(Dataset excerpts)

"""

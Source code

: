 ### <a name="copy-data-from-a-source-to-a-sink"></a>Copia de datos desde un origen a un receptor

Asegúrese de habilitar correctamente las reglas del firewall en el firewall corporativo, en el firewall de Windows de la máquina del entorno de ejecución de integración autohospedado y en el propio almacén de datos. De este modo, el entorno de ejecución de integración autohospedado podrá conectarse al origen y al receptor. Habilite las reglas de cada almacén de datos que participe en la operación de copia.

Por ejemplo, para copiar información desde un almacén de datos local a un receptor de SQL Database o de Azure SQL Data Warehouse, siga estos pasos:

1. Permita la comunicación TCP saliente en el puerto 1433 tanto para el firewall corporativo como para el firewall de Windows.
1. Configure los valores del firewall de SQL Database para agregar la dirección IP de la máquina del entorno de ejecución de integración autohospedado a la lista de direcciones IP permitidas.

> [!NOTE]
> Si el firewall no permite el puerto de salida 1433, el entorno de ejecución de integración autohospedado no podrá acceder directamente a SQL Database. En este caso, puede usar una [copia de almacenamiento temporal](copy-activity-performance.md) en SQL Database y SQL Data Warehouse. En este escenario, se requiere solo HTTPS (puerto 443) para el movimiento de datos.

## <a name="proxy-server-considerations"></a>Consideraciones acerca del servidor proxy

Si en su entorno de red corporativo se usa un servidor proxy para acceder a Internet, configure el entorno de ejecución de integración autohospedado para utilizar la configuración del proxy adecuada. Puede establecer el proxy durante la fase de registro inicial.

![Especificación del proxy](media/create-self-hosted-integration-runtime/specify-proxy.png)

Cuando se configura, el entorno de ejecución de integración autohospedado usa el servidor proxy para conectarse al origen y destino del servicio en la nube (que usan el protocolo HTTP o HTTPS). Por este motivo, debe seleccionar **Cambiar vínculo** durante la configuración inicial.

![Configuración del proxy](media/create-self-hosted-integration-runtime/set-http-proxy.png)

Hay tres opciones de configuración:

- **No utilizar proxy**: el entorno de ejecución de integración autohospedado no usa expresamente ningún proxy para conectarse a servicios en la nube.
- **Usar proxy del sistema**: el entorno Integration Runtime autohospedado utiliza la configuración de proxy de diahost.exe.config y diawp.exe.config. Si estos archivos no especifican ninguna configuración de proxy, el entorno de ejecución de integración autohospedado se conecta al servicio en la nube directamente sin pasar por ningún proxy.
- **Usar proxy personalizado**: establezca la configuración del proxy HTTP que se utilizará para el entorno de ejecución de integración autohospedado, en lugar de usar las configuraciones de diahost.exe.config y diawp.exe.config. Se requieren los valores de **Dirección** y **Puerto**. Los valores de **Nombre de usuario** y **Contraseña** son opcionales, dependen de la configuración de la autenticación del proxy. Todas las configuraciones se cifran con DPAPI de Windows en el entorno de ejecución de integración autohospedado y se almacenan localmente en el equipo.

"""

- [Assignment]: Find every line in the records above that holds the word "máquina", and copy each one.

- [Final answer]:
Asegúrese de habilitar correctamente las reglas del firewall en el firewall corporativo, en el firewall de Windows de la máquina del entorno de ejecución de integración autohospedado y en el propio almacén de datos. De este modo, el entorno de ejecución de integración autohospedado podrá conectarse al origen y al receptor. Habilite las reglas de cada almacén de datos que participe en la operación de copia.
1. Configure los valores del firewall de SQL Database para agregar la dirección IP de la máquina del entorno de ejecución de integración autohospedado a la lista de direcciones IP permitidas.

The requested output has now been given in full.